My place, de Sally Megan

« Il s’agit d’une autobiographie qui, sous la forme d’un roman, parle de l’intérieur de l’expérience aborigène. L’auteur, Sally, est la petite fille d’une femme aborigène d’Australie qui s’est fait violer par un agriculteur. Enfant, elle se pense d’origine indienne, d’après ce que lui a expliqué sa mère. Elle découvre, plus tard, qu’elle est d’origine aborigène. Elle retourne sur le lieu de naissance de sa grand-mère pour en apprendre plus sur sa famille et découvrira le secret de ses origines. Elle débute la pratique du workabout, qui consiste en un rite initiatique où l’on va marcher dans la nature pour devenir adulte.

Dans le livre, elle adopte tour à tour le point de vue de sa mère, de son oncle et de sa grand-mère. Elle a une approche insolite, son livre est écrit avec tact, on sent qu’elle ne veut pas blesser la population blanche. »

Daniel nous lit 3 passages qui illustrent ces 3 points de vue, dont un où l’auteure explique pourquoi elle a décidé d’écrire cette histoire.
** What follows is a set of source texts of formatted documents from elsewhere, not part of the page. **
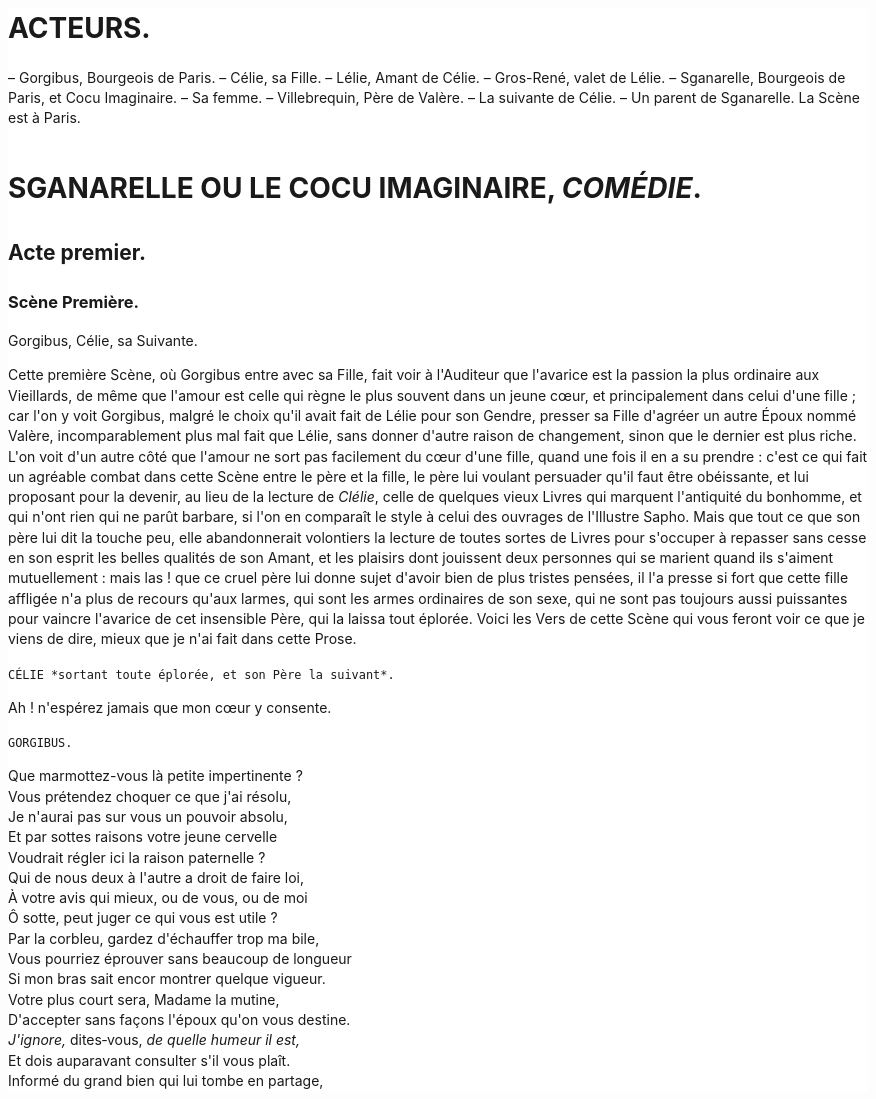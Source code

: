 
# ACTEURS.
 – Gorgibus, Bourgeois de Paris.
 – Célie, sa Fille.
 – Lélie, Amant de Célie.
 – Gros-René, valet de Lélie.
 – Sganarelle, Bourgeois de Paris, et Cocu Imaginaire.
 – Sa femme.
 – Villebrequin, Père de Valère.
 – La suivante de Célie.
 – Un parent de Sganarelle.
La Scène est à Paris.



# SGANARELLE OU LE COCU IMAGINAIRE, *COMÉDIE*.


## Acte premier.


### Scène Première.
Gorgibus, Célie, sa Suivante.


Cette première Scène, où Gorgibus entre avec sa Fille, fait voir à l'Auditeur que l'avarice est la passion la plus ordinaire aux Vieillards, de même que l'amour est celle qui règne le plus souvent dans un jeune cœur, et principalement dans celui d'une fille ; car l'on y voit Gorgibus, malgré le choix qu'il avait fait de Lélie pour son Gendre, presser sa Fille d'agréer un autre Époux nommé Valère, incomparablement plus mal fait que Lélie, sans donner d'autre raison de changement, sinon que le dernier est plus riche. L'on voit d'un autre côté que l'amour ne sort pas facilement du cœur d'une fille, quand une fois il en a su prendre : c'est ce qui fait un agréable combat dans cette Scène entre le père et la fille, le père lui voulant persuader qu'il faut être obéissante, et lui proposant pour la devenir, au lieu de la lecture de *Clélie*, celle de quelques vieux Livres qui marquent l'antiquité du bonhomme, et qui n'ont rien qui ne parût barbare, si l'on en comparaît le style à celui des ouvrages de l'Illustre Sapho. Mais que tout ce que son père lui dit la touche peu, elle abandonnerait volontiers la lecture de toutes sortes de Livres pour s'occuper à repasser sans cesse en son esprit les belles qualités de son Amant, et les plaisirs dont jouissent deux personnes qui se marient quand ils s'aiment mutuellement : mais las ! que ce cruel père lui donne sujet d'avoir bien de plus tristes pensées, il l'a presse si fort que cette fille affligée n'a plus de recours qu'aux larmes, qui sont les armes ordinaires de son sexe, qui ne sont pas toujours aussi puissantes pour vaincre l'avarice de cet insensible Père, qui la laissa tout éplorée. Voici les Vers de cette Scène qui vous feront voir ce que je viens de dire, mieux que je n'ai fait dans cette Prose.

    CÉLIE *sortant toute éplorée, et son Père la suivant*.
Ah ! n'espérez jamais que mon cœur y consente.  

    GORGIBUS.
Que marmottez-vous là petite impertinente ?  
Vous prétendez choquer ce que j'ai résolu,  
Je n'aurai pas sur vous un pouvoir absolu,  
Et par sottes raisons votre jeune cervelle  
Voudrait régler ici la raison paternelle ?  
Qui de nous deux à l'autre a droit de faire loi,  
À votre avis qui mieux, ou de vous, ou de moi  
Ô sotte, peut juger ce qui vous est utile ?  
Par la corbleu, gardez d'échauffer trop ma bile,  
Vous pourriez éprouver sans beaucoup de longueur  
Si mon bras sait encor montrer quelque vigueur.  
Votre plus court sera, Madame la mutine,  
D'accepter sans façons l'époux qu'on vous destine.  
*J'ignore,* dites‑vous, *de quelle humeur il est,*  
Et dois auparavant consulter s'il vous plaît.  
Informé du grand bien qui lui tombe en partage,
Films et livre à découvrir sur le thème des aborigènes : The rabbit-proof fence, de Phillip Noyce – Charlie’s country, de Rolf De Heer – Rue Cases- nègres, de Euzhan Palcy – Mort d’un trimardeur, de Arthur Uppfield.

 

Silex and the City. Vol. 7 : Poulpe city, de JUL

Drame des migrants, victoire du Front Néanderthal, angélisme bobo-sapiens, menace terroriste suivie en direct sur les chaînes d’évolution en continu : ce nouvel album de Silex and the City attaque frontalement tous les thèmes les plus brûlants de notre époque (4ème de couverture).

 

Le garçon, de Marcus Malte

« Un garçon né de façon sauvage, sans nom et très pauvre, traverse les époques sans savoir ni lire et écrire, sans aucune référence culturelle. Tous les 5 chapitres, on a une description de ce qui se passait dans le monde à cette époque.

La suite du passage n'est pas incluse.